Dataset records:
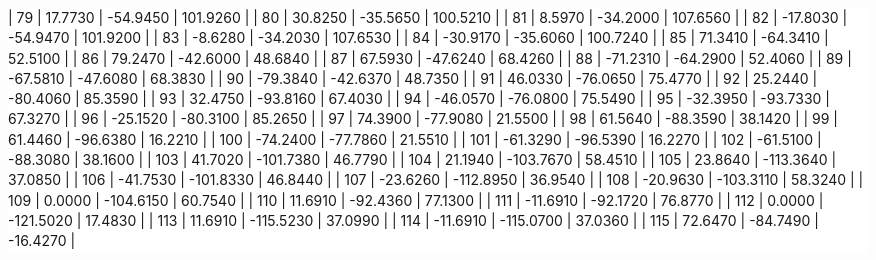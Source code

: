 | 79 | 17.7730 | -54.9450 | 101.9260 |
| 80 | 30.8250 | -35.5650 | 100.5210 |
| 81 | 8.5970 | -34.2000 | 107.6560 |
| 82 | -17.8030 | -54.9470 | 101.9200 |
| 83 | -8.6280 | -34.2030 | 107.6530 |
| 84 | -30.9170 | -35.6060 | 100.7240 |
| 85 | 71.3410 | -64.3410 | 52.5100 |
| 86 | 79.2470 | -42.6000 | 48.6840 |
| 87 | 67.5930 | -47.6240 | 68.4260 |
| 88 | -71.2310 | -64.2900 | 52.4060 |
| 89 | -67.5810 | -47.6080 | 68.3830 |
| 90 | -79.3840 | -42.6370 | 48.7350 |
| 91 | 46.0330 | -76.0650 | 75.4770 |
| 92 | 25.2440 | -80.4060 | 85.3590 |
| 93 | 32.4750 | -93.8160 | 67.4030 |
| 94 | -46.0570 | -76.0800 | 75.5490 |
| 95 | -32.3950 | -93.7330 | 67.3270 |
| 96 | -25.1520 | -80.3100 | 85.2650 |
| 97 | 74.3900 | -77.9080 | 21.5500 |
| 98 | 61.5640 | -88.3590 | 38.1420 |
| 99 | 61.4460 | -96.6380 | 16.2210 |
| 100 | -74.2400 | -77.7860 | 21.5510 |
| 101 | -61.3290 | -96.5390 | 16.2270 |
| 102 | -61.5100 | -88.3080 | 38.1600 |
| 103 | 41.7020 | -101.7380 | 46.7790 |
| 104 | 21.1940 | -103.7670 | 58.4510 |
| 105 | 23.8640 | -113.3640 | 37.0850 |
| 106 | -41.7530 | -101.8330 | 46.8440 |
| 107 | -23.6260 | -112.8950 | 36.9540 |
| 108 | -20.9630 | -103.3110 | 58.3240 |
| 109 | 0.0000 | -104.6150 | 60.7540 |
| 110 | 11.6910 | -92.4360 | 77.1300 |
| 111 | -11.6910 | -92.1720 | 76.8770 |
| 112 | 0.0000 | -121.5020 | 17.4830 |
| 113 | 11.6910 | -115.5230 | 37.0990 |
| 114 | -11.6910 | -115.0700 | 37.0360 |
| 115 | 72.6470 | -84.7490 | -16.4270 |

**Work instructions:** As listed above, the lines from the line with "-42.6370 | 48.7350 |" to the line with "-80.3100 | 85.2650 |" are to be echoed exactly, with both ends included and nothing added.

**Result of this task:**
| 90 | -79.3840 | -42.6370 | 48.7350 |
| 91 | 46.0330 | -76.0650 | 75.4770 |
| 92 | 25.2440 | -80.4060 | 85.3590 |
| 93 | 32.4750 | -93.8160 | 67.4030 |
| 94 | -46.0570 | -76.0800 | 75.5490 |
| 95 | -32.3950 | -93.7330 | 67.3270 |
| 96 | -25.1520 | -80.3100 | 85.2650 |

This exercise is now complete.